I say this because as much as we try to measure and control what we do, the interpretation is in what we produce or more specifically the measure of 'correct' we choose to apply internally to what we produce. You can take a coffee in roast profile to the same drop point a dozen ways or more and the version of 'correct' is really up to the person choosing the profile. The roast errors are definable and obviously unwanted, but that always escapes the discussion.
Over the time I have been in coffee, I have come to the simple realization that there is no right, only what I like and hopefully I find others that agree with this and enjoy it as well. Right and wrong sounds good on paper, when preaching as if it's religion, and in online forums but in truth it's completely subjective, even when standing in the same room cupping together.
Our segment of the professional coffee community that might be reading this though is something of a social networking movement. It is not essentially built on tangible and definable quality, it is built on the conversation about quality.

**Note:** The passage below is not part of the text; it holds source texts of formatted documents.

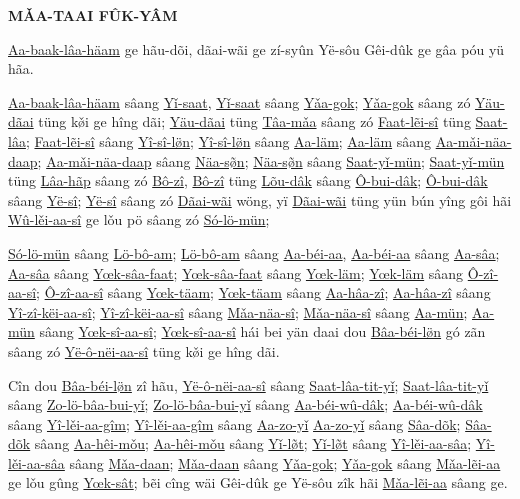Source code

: \documentclass[twoside,twocolumn,a4paper,10pt]{memoir}
\begin{document}
	
	
	\vskip 36pt
	\begin{center} \large \textbf{M\v{A}A-TAAI FÛK-YÂM} \normalsize \end{center}
	\begin{scripture}
		\noindent
		\underline{Aa-baak-lâa-häam} ge hãu-dõi, dãai-wãi ge zí-syûn Yë-sôu Gêi-dûk ge gâa póu yü hãa.
		
		\underline{Aa-baak-lâa-häam} sâang \underline{Y\v{i}-saat}, \underline{Y\v{i}-saat} sâang \underline{Y\v{a}a-gok}; \underline{Y\v{a}a-gok} sâang zó \underline{Yäu-dãai} tüng k\v{ø}i ge hîng dãi; \underline{Yäu-dãai} tüng \underline{Tâa-m\v{a}a} sâang zó \underline{Faat-lẽi-sî} tüng \underline{Saat-lâa}; \underline{Faat-lẽi-sî} sâang \underline{Yî-sî-lø̈n}; \underline{Yî-sî-lø̈n} sâang \underline{Aa-läm};
		\underline{Aa-läm} sâang \underline{Aa-m\v{a}i-näa-daap}; \underline{Aa-m\v{a}i-näa-daap} sâang \underline{Näa-sø̃n}; \underline{Näa-sø̃n} sâang \underline{Saat-y\v{i}-mün};
		\underline{Saat-y\v{i}-mün} tüng \underline{Lâa-hãp} sâang zó \underline{Bô-zî}, \underline{Bô-zî} tüng \underline{Lõu-dâk} sâang \underline{Ô-bui-dâk}; \underline{Ô-bui-dâk} sâang \underline{Yë-sî};
		\underline{Yë-sî} sâang zó \underline{Dãai-wãi} wöng, yï \underline{Dãai-wãi} tüng yün bún yîng gôi hãi \underline{Wû-l\v{e}i-aa-sî} ge l\v{o}u pö sâang zó \underline{Só-lö-mün};
		
		\underline{Só-lö-mün} sâang \underline{Lö-bô-am}; \underline{Lö-bô-am} sâang \underline{Aa-béi-aa}, \underline{Aa-béi-aa} sâang \underline{Aa-sâa};
		\underline{Aa-sâa} sâang \underline{Yœk-sâa-faat}; \underline{Yœk-sâa-faat} sâang \underline{Yœk-läm}; \underline{Yœk-läm} sâang \underline{Ô-zî-aa-sî};
		\underline{Ô-zî-aa-sî} sâang \underline{Yœk-täam}; \underline{Yœk-täam} sâang \underline{Aa-hâa-zî}; \underline{Aa-hâa-zî} sâang \underline{Yî-zî-këi-aa-sî};
		\underline{Yî-zî-këi-aa-sî} sâang \underline{M\v{a}a-näa-sî}; \underline{M\v{a}a-näa-sî} sâang \underline{Aa-mün}; \underline{Aa-mün} sâang \underline{Yœk-sî-aa-sî};
		\underline{Yœk-sî-aa-sî} hái bei yän daai dou \underline{Bâa-béi-lø̈n} gó zãn sâang zó \underline{Yë-ô-nëi-aa-sî} tüng k\v{\o{}}i ge hîng dãi.
		
		Cîn dou \underline{Bâa-béi-lø̈n} zî hãu, \underline{Yë-ô-nëi-aa-sî} sâang \underline{Saat-lâa-tit-y\v{i}}; \underline{Saat-lâa-tit-y\v{i}} sâang \underline{Zo-lö-bâa-bui-y\v{i}};
		\underline{Zo-lö-bâa-bui-y\v{i}} sâang \underline{Aa-béi-wû-dâk}; \underline{Aa-béi-wû-dâk} sâang \underline{Yî-l\v{e}i-aa-gîm}; \underline{Yî-l\v{e}i-aa-gîm} sâang \underline{Aa-zo-y\v{i}}
		\underline{Aa-zo-y\v{i}} sâang \underline{Sâa-dõk}; \underline{Sâa-dõk} sâang \underline{Aa-hêi-m\v{o}u}; \underline{Aa-hêi-m\v{o}u} sâang \underline{Y\v{i}-l\~{\o{}}t};
		\underline{Y\v{i}-l\~{\o{}}t} sâang \underline{Yî-l\v{e}i-aa-sâa}; \underline{Yî-l\v{e}i-aa-sâa} sâang \underline{M\v{a}a-daan}; \underline{M\v{a}a-daan} sâang \underline{Y\v{a}a-gok};
		\underline{Y\v{a}a-gok} sâang \underline{M\v{a}a-lẽi-aa} ge l\v{o}u gûng \underline{Yœk-sât}; bẽi cîng wäi Gêi-dûk ge Yë-sôu zîk hãi \underline{M\v{a}a-lẽi-aa} sâang ge.
		

\end{scripture}
\end{document}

This presents an interesting dynamic where there is nothing cohesive about the companies or many of the individuals lumped together other than working within coffee itself.

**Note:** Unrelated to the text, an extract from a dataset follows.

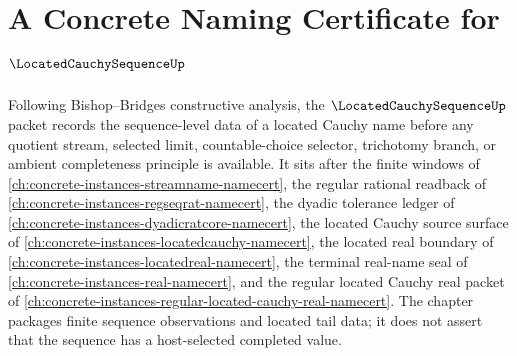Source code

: \chapter{A Concrete Naming Certificate for $\LocatedCauchySequenceUp$}
\label{ch:concrete-instances-located-cauchy-sequence-namecert}

Following Bishop--Bridges constructive analysis, the $\LocatedCauchySequenceUp$ packet records the sequence-level data of a located Cauchy name before any quotient stream, selected limit, countable-choice selector, trichotomy branch, or ambient completeness principle is available. It sits after the finite windows of \autoref{ch:concrete-instances-streamname-namecert}, the regular rational readback of \autoref{ch:concrete-instances-regseqrat-namecert}, the dyadic tolerance ledger of \autoref{ch:concrete-instances-dyadicratcore-namecert}, the located Cauchy source surface of \autoref{ch:concrete-instances-locatedcauchy-namecert}, the located real boundary of \autoref{ch:concrete-instances-locatedreal-namecert}, the terminal real-name seal of \autoref{ch:concrete-instances-real-namecert}, and the regular located Cauchy real packet of \autoref{ch:concrete-instances-regular-located-cauchy-real-namecert}. The chapter packages finite sequence observations and located tail data; it does not assert that the sequence has a host-selected completed value.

So fundamentally, there is a need to control message by many, to be at the cutting edge, that you can see many companies (and individuals) run towards whatever is trending on twitter or being championed on coffeed. Sure, they may abandon it in two months to a year or it makes the kitchen drawer after only a use or two, but that's not the point. Whatever is new and seems cutting edge will be hot for a few minutes until people tire of it and begin looking for the new thing. That's what drives the discussion to have fresh new things to throw against the wall and offer opinions about. A prominent UK blogger/roaster is the prime example of where this creates ripples of noise. His well intentioned 'what if' posts are often to the tune of, I tried this and it was interesting, you try it too. The problem though is that people take the words as facts, as thoroughly researched and proven science which it never was intended as. Empirical notes or scientific method, we should take the latter but it's hard to comment on this unless you are willing to pick up the slack and do the work involved to either prove or disprove statements.

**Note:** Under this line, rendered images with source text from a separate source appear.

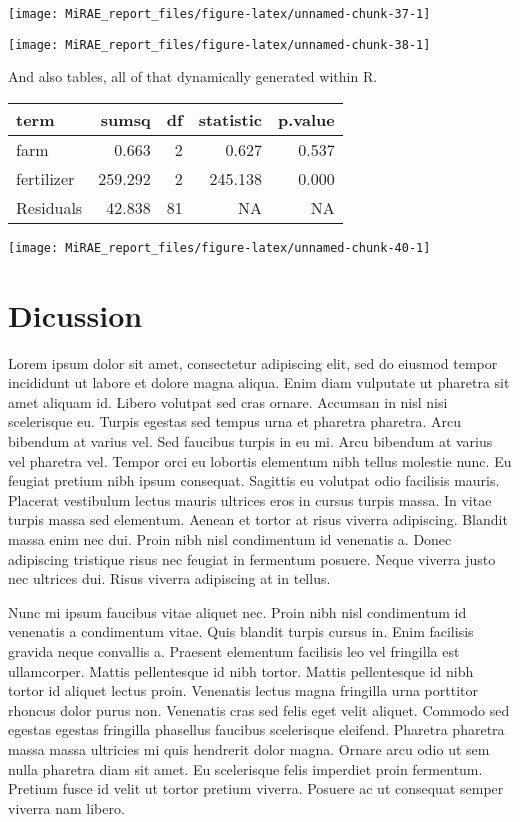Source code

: \documentclass[
]{article}
\begin{document}
\begin{center}\texttt{[image: MiRAE\_report\_files/figure-latex/unnamed-chunk-37-1]} \end{center}

\begin{center}\texttt{[image: MiRAE\_report\_files/figure-latex/unnamed-chunk-38-1]} \end{center}
\newpage

And also tables, all of that dynamically generated within R.

\begin{longtable}[]{@{}lrrrr@{}}
\toprule
term & sumsq & df & statistic & p.value\tabularnewline
\midrule
\endhead
farm & 0.663 & 2 & 0.627 & 0.537\tabularnewline
fertilizer & 259.292 & 2 & 245.138 & 0.000\tabularnewline
Residuals & 42.838 & 81 & NA & NA\tabularnewline
\bottomrule
\end{longtable}

\begin{center}\texttt{[image: MiRAE\_report\_files/figure-latex/unnamed-chunk-40-1]} \end{center}

\hypertarget{dicussion}{%
\section{Dicussion}\label{dicussion}}

Lorem ipsum dolor sit amet, consectetur adipiscing elit, sed do eiusmod
tempor incididunt ut labore et dolore magna aliqua. Enim diam vulputate
ut pharetra sit amet aliquam id. Libero volutpat sed cras ornare.
Accumsan in nisl nisi scelerisque eu. Turpis egestas sed tempus urna et
pharetra pharetra. Arcu bibendum at varius vel. Sed faucibus turpis in
eu mi. Arcu bibendum at varius vel pharetra vel. Tempor orci eu lobortis
elementum nibh tellus molestie nunc. Eu feugiat pretium nibh ipsum
consequat. Sagittis eu volutpat odio facilisis mauris. Placerat
vestibulum lectus mauris ultrices eros in cursus turpis massa. In vitae
turpis massa sed elementum. Aenean et tortor at risus viverra
adipiscing. Blandit massa enim nec dui. Proin nibh nisl condimentum id
venenatis a. Donec adipiscing tristique risus nec feugiat in fermentum
posuere. Neque viverra justo nec ultrices dui. Risus viverra adipiscing
at in tellus.

Nunc mi ipsum faucibus vitae aliquet nec. Proin nibh nisl condimentum id
venenatis a condimentum vitae. Quis blandit turpis cursus in. Enim
facilisis gravida neque convallis a. Praesent elementum facilisis leo
vel fringilla est ullamcorper. Mattis pellentesque id nibh tortor.
Mattis pellentesque id nibh tortor id aliquet lectus proin. Venenatis
lectus magna fringilla urna porttitor rhoncus dolor purus non. Venenatis
cras sed felis eget velit aliquet. Commodo sed egestas egestas fringilla
phasellus faucibus scelerisque eleifend. Pharetra pharetra massa massa
ultricies mi quis hendrerit dolor magna. Ornare arcu odio ut sem nulla
pharetra diam sit amet. Eu scelerisque felis imperdiet proin fermentum.
Pretium fusce id velit ut tortor pretium viverra. Posuere ac ut
consequat semper viverra nam libero.
\end{document}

That really doesn't matter expect ironically, the community discussion is always swirling around this moving target of quality and arguing it with vicious statements of absolutism. This presents the simple premise, how can we talk about quality if the brew methods change so often, the coffees rotate so quickly, and the attention span is so short? When our prominent voices in the community are only willing to offer a conversation and strong opinions without offering repeatable scientific experiments to test, we are in murky waters.
A interesting case study would be how the success of the seasonal approach is actually creating a consumption culture among cafes who rotate among roasters. Yes, fresh coffee tastes great... unless it never really gets dialed in or never really hits that mark to live up to the cupping table potential. Let's assume the roaster has the chops to nail the coffee on first arrival and gets the most out of it the first time around. Let's assume there was no feeling out period of getting to know the coffee and avoiding sending out batches that weren't a good representation of the coffee. Let's then assume that all the shops selling it could all dial it in on the first few brews and would be serving it up perfectly in the first week. Then let's erase all of that and start over in two weeks or so. Sound like a reasonable quality system? I would offer it's hard enough to remember the last coffee you enjoyed as a consumer to only come back next week and be confronted with an entirely new roulette wheel of coffees and barista suffer the same overload of 'new'. This is not a criticism but an observation of the plus minus out there.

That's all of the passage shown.